Posted to user@spark.apache.org by Todd <bi...@163.com> on 2015/08/16 03:35:08 UTC

Can't understand the size of raw RDD and its DataFrame

Hi,
With following code snippet, I cached the raw RDD(which is already in memory, but just for illustration) and its DataFrame.
I thought that the df cache would take less space than the rdd cache,which is wrong because from the UI that I see the rdd cache takes 168B,while the df cache takes 272B.
What data is cached when df.cache is called and actually cache the data?  It looks that the df only cached the avg(age) which should be much smaller in size,

val conf = new SparkConf().setMaster("local").setAppName("SparkSQL_Cache")
    val sc = new SparkContext(conf)
    val sqlContext = new SQLContext(sc)
    import sqlContext.implicits._
    val rdd=sc.parallelize(Array(Student("Jack",21), Student("Mary", 22)))
    rdd.cache
    rdd.toDF().registerTempTable("TBL_STUDENT")
    val df = sqlContext.sql("select avg(age) from TBL_STUDENT")
    df.cache()
    df.show

Re: Re: Can't understand the size of raw RDD and its DataFrame

Posted by Rishi Yadav <ri...@infoobjects.com>.

Dataframes in simple terms are RDDs combined with Schema. In reality they
are much more than that and provide a very fine level of optimization,
Check out project Tungsten.

In your case it was one column as you chose. By default, it keeps same
columns as in RDD (same as field of a case class if you created RDD using
case class)


Author: Spark Cook Book <http://amzn.com/1783987065> (Packt)
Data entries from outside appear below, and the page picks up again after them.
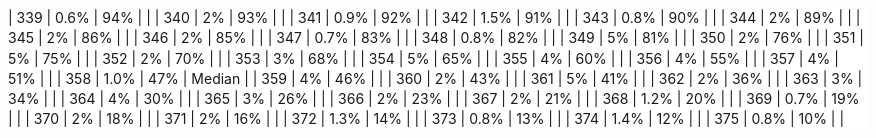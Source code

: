 | 339 | 0.6% | 94% |  |
| 340 | 2% | 93% |  |
| 341 | 0.9% | 92% |  |
| 342 | 1.5% | 91% |  |
| 343 | 0.8% | 90% |  |
| 344 | 2% | 89% |  |
| 345 | 2% | 86% |  |
| 346 | 2% | 85% |  |
| 347 | 0.7% | 83% |  |
| 348 | 0.8% | 82% |  |
| 349 | 5% | 81% |  |
| 350 | 2% | 76% |  |
| 351 | 5% | 75% |  |
| 352 | 2% | 70% |  |
| 353 | 3% | 68% |  |
| 354 | 5% | 65% |  |
| 355 | 4% | 60% |  |
| 356 | 4% | 55% |  |
| 357 | 4% | 51% |  |
| 358 | 1.0% | 47% | Median |
| 359 | 4% | 46% |  |
| 360 | 2% | 43% |  |
| 361 | 5% | 41% |  |
| 362 | 2% | 36% |  |
| 363 | 3% | 34% |  |
| 364 | 4% | 30% |  |
| 365 | 3% | 26% |  |
| 366 | 2% | 23% |  |
| 367 | 2% | 21% |  |
| 368 | 1.2% | 20% |  |
| 369 | 0.7% | 19% |  |
| 370 | 2% | 18% |  |
| 371 | 2% | 16% |  |
| 372 | 1.3% | 14% |  |
| 373 | 0.8% | 13% |  |
| 374 | 1.4% | 12% |  |
| 375 | 0.8% | 10% |  |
On Sat, Aug 15, 2015 at 10:01 PM, Todd <bi...@163.com> wrote:

> I thought that the df only contains one column, and actually contains only
> one resulting row(select avg(age) from theTable).
> So,I would think that it would take less space,looks my understanding is
> run??
>
>
>
>
>
> At 2015-08-16 12:34:31, "Rishi Yadav" <ri...@infoobjects.com> wrote:
>
> why are you expecting footprint of dataframe to be lower when it contains
> more information ( RDD + Schema)
>
> On Sat, Aug 15, 2015 at 6:35 PM, Todd <bi...@163.com> wrote:
>
>> Hi,
>> With following code snippet, I cached the raw RDD(which is already in
>> memory, but just for illustration) and its DataFrame.
>> I thought that the df cache would take less space than the rdd
>> cache,which is wrong because from the UI that I see the rdd cache takes
>> 168B,while the df cache takes 272B.
>> What data is cached when df.cache is called and actually cache the data?
>> It looks that the df only cached the avg(age) which should be much smaller
>> in size,
>>
>> val conf = new SparkConf().setMaster("local").setAppName("SparkSQL_Cache")
>>     val sc = new SparkContext(conf)
>>     val sqlContext = new SQLContext(sc)
>>     import sqlContext.implicits._
>>     val rdd=sc.parallelize(Array(Student("Jack",21), Student("Mary", 22)))
>>     rdd.cache
>>     rdd.toDF().registerTempTable("TBL_STUDENT")
>>     val df = sqlContext.sql("select avg(age) from TBL_STUDENT")
>>     df.cache()
>>     df.show
>>
>>
>

Re:Re: Can't understand the size of raw RDD and its DataFrame

Posted by Todd <bi...@163.com>.

I thought that the df only contains one column, and actually contains only one resulting row(select avg(age) from theTable).
So,I would think that it would take less space,looks my understanding is run??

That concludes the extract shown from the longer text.